(TASK DETAILS): Please find all lines in the data that hold the string "very" and copy them.
┄┄┄┄┄┄┄┄┄┄┄┄┄┄┄┄┄┄┄┄
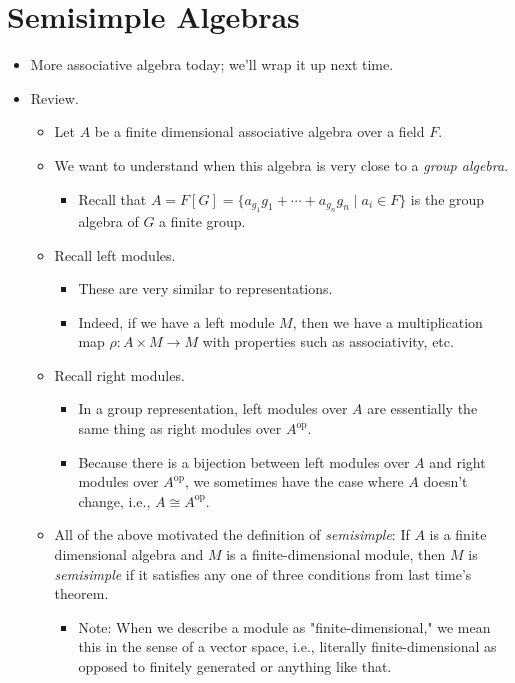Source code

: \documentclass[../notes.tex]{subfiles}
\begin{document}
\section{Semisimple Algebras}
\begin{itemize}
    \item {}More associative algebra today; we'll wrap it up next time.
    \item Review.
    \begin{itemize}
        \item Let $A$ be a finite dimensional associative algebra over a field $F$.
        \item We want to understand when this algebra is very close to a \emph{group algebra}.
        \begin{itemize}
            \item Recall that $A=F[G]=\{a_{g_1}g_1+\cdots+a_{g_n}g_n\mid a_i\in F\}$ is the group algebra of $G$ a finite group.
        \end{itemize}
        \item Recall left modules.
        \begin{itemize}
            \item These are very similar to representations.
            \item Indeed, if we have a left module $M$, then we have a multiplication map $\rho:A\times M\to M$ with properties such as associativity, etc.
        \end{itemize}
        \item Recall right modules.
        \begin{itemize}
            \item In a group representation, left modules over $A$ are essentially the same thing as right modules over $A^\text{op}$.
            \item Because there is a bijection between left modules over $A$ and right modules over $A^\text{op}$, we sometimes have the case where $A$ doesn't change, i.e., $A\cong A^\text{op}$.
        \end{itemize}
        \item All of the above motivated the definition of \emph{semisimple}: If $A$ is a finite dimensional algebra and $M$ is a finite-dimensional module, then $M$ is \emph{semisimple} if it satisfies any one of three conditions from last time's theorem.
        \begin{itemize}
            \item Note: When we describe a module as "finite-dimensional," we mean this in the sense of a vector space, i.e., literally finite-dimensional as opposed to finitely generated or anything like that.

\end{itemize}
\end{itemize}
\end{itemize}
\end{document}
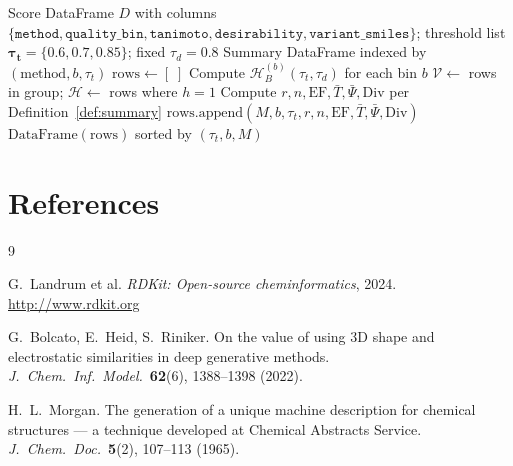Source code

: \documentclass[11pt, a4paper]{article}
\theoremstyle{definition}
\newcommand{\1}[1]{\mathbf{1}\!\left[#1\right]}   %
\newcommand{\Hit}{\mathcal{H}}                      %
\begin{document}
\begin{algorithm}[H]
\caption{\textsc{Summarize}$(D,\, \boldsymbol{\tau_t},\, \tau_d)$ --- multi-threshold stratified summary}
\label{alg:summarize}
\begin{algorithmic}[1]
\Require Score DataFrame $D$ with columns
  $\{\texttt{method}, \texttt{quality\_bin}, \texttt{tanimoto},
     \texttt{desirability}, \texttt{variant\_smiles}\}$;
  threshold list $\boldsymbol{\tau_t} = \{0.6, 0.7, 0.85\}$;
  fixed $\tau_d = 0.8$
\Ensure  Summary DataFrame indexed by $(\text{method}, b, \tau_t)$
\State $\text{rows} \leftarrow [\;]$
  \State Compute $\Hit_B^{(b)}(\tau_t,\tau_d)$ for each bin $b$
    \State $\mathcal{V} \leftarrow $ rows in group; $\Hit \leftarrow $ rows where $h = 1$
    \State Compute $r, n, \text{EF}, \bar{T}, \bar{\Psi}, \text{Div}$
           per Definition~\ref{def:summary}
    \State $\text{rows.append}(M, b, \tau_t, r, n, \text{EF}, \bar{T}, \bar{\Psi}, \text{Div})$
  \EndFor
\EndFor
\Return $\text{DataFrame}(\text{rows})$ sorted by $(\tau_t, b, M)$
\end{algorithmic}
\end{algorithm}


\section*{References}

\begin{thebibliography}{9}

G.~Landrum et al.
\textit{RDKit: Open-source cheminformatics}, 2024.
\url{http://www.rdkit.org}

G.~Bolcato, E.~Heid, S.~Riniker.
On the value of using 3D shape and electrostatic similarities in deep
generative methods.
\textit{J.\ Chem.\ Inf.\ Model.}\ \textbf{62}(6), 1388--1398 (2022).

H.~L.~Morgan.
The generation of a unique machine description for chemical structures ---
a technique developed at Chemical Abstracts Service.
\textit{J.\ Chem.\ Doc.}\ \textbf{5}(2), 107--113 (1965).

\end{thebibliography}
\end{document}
┄┄┄┄┄┄┄┄┄┄┄┄┄┄┄┄┄┄┄┄
(SOLVED EXERCISE):
        \item We want to understand when this algebra is very close to a \emph{group algebra}.
            \item These are very similar to representations.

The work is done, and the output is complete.